▶ **Activity**: The result should be a word-for-word retyping of the entries below, free of pictures.
(Extracted entries)
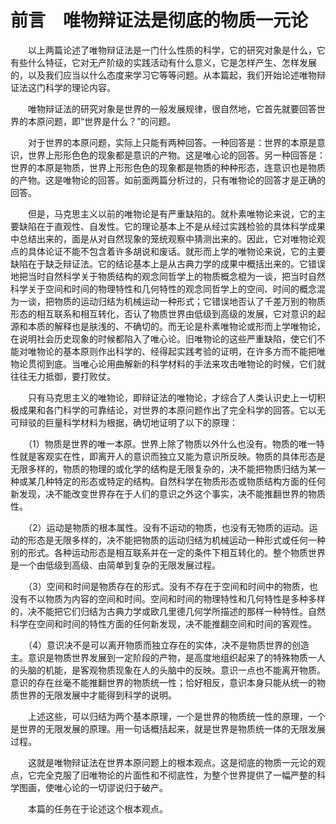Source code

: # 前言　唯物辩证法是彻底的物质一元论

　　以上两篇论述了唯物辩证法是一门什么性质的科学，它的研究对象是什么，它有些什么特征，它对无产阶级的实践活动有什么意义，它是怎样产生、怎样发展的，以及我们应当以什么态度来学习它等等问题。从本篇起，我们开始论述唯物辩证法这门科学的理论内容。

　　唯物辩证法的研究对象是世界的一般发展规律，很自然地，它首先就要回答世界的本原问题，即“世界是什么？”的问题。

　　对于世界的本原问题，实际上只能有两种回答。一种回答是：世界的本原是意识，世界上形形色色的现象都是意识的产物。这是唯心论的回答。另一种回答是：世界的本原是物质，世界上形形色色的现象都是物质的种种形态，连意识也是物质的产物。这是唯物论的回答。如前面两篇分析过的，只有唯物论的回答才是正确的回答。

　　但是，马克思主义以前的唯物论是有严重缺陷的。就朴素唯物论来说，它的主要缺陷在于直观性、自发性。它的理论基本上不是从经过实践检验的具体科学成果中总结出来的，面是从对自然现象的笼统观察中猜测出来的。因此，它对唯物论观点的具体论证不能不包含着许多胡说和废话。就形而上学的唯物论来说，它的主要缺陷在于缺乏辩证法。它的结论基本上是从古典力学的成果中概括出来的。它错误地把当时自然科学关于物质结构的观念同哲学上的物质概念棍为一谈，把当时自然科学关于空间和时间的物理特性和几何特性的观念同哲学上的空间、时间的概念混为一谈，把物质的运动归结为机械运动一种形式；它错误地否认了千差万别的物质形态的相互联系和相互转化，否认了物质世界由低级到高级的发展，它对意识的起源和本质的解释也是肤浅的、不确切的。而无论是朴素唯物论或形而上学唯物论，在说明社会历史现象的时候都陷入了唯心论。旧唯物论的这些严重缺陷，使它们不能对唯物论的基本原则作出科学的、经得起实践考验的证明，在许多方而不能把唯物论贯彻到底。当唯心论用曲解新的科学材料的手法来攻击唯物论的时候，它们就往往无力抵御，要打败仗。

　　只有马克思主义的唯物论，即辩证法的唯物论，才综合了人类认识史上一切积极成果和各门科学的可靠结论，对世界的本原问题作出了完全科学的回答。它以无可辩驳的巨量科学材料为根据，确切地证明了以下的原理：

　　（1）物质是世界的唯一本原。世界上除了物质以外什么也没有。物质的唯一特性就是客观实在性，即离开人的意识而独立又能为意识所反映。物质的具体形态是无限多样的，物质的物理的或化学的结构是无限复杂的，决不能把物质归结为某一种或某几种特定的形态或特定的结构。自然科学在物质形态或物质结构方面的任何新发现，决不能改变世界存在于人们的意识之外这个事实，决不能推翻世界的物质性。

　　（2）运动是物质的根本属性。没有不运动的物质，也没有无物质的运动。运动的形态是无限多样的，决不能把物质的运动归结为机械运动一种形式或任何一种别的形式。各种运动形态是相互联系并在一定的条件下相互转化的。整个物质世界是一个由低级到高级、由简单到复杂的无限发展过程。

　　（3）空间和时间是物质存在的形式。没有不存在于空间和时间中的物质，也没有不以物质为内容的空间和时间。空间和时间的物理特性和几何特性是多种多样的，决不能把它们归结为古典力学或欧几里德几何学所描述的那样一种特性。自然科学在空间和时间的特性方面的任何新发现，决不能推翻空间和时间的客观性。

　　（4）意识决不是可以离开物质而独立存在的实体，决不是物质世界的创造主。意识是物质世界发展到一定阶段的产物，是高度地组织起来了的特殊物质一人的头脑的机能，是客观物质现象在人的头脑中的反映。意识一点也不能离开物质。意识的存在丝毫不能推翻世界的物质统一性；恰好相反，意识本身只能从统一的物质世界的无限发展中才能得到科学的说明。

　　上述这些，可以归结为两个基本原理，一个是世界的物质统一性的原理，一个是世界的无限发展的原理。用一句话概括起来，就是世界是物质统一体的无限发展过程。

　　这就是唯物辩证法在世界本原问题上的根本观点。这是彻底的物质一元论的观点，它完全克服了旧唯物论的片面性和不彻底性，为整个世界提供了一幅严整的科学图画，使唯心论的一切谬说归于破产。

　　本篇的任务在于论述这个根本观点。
(End Extracted entries)
▶ **Answer for the task**:
Source code

: # 前言　唯物辩证法是彻底的物质一元论

　　以上两篇论述了唯物辩证法是一门什么性质的科学，它的研究对象是什么，它有些什么特征，它对无产阶级的实践活动有什么意义，它是怎样产生、怎样发展的，以及我们应当以什么态度来学习它等等问题。从本篇起，我们开始论述唯物辩证法这门科学的理论内容。

　　唯物辩证法的研究对象是世界的一般发展规律，很自然地，它首先就要回答世界的本原问题，即“世界是什么？”的问题。

　　对于世界的本原问题，实际上只能有两种回答。一种回答是：世界的本原是意识，世界上形形色色的现象都是意识的产物。这是唯心论的回答。另一种回答是：世界的本原是物质，世界上形形色色的现象都是物质的种种形态，连意识也是物质的产物。这是唯物论的回答。如前面两篇分析过的，只有唯物论的回答才是正确的回答。

　　但是，马克思主义以前的唯物论是有严重缺陷的。就朴素唯物论来说，它的主要缺陷在于直观性、自发性。它的理论基本上不是从经过实践检验的具体科学成果中总结出来的，面是从对自然现象的笼统观察中猜测出来的。因此，它对唯物论观点的具体论证不能不包含着许多胡说和废话。就形而上学的唯物论来说，它的主要缺陷在于缺乏辩证法。它的结论基本上是从古典力学的成果中概括出来的。它错误地把当时自然科学关于物质结构的观念同哲学上的物质概念棍为一谈，把当时自然科学关于空间和时间的物理特性和几何特性的观念同哲学上的空间、时间的概念混为一谈，把物质的运动归结为机械运动一种形式；它错误地否认了千差万别的物质形态的相互联系和相互转化，否认了物质世界由低级到高级的发展，它对意识的起源和本质的解释也是肤浅的、不确切的。而无论是朴素唯物论或形而上学唯物论，在说明社会历史现象的时候都陷入了唯心论。旧唯物论的这些严重缺陷，使它们不能对唯物论的基本原则作出科学的、经得起实践考验的证明，在许多方而不能把唯物论贯彻到底。当唯心论用曲解新的科学材料的手法来攻击唯物论的时候，它们就往往无力抵御，要打败仗。

　　只有马克思主义的唯物论，即辩证法的唯物论，才综合了人类认识史上一切积极成果和各门科学的可靠结论，对世界的本原问题作出了完全科学的回答。它以无可辩驳的巨量科学材料为根据，确切地证明了以下的原理：

　　（1）物质是世界的唯一本原。世界上除了物质以外什么也没有。物质的唯一特性就是客观实在性，即离开人的意识而独立又能为意识所反映。物质的具体形态是无限多样的，物质的物理的或化学的结构是无限复杂的，决不能把物质归结为某一种或某几种特定的形态或特定的结构。自然科学在物质形态或物质结构方面的任何新发现，决不能改变世界存在于人们的意识之外这个事实，决不能推翻世界的物质性。

　　（2）运动是物质的根本属性。没有不运动的物质，也没有无物质的运动。运动的形态是无限多样的，决不能把物质的运动归结为机械运动一种形式或任何一种别的形式。各种运动形态是相互联系并在一定的条件下相互转化的。整个物质世界是一个由低级到高级、由简单到复杂的无限发展过程。

　　（3）空间和时间是物质存在的形式。没有不存在于空间和时间中的物质，也没有不以物质为内容的空间和时间。空间和时间的物理特性和几何特性是多种多样的，决不能把它们归结为古典力学或欧几里德几何学所描述的那样一种特性。自然科学在空间和时间的特性方面的任何新发现，决不能推翻空间和时间的客观性。

　　（4）意识决不是可以离开物质而独立存在的实体，决不是物质世界的创造主。意识是物质世界发展到一定阶段的产物，是高度地组织起来了的特殊物质一人的头脑的机能，是客观物质现象在人的头脑中的反映。意识一点也不能离开物质。意识的存在丝毫不能推翻世界的物质统一性；恰好相反，意识本身只能从统一的物质世界的无限发展中才能得到科学的说明。

　　上述这些，可以归结为两个基本原理，一个是世界的物质统一性的原理，一个是世界的无限发展的原理。用一句话概括起来，就是世界是物质统一体的无限发展过程。

　　这就是唯物辩证法在世界本原问题上的根本观点。这是彻底的物质一元论的观点，它完全克服了旧唯物论的片面性和不彻底性，为整个世界提供了一幅严整的科学图画，使唯心论的一切谬说归于破产。

　　本篇的任务在于论述这个根本观点。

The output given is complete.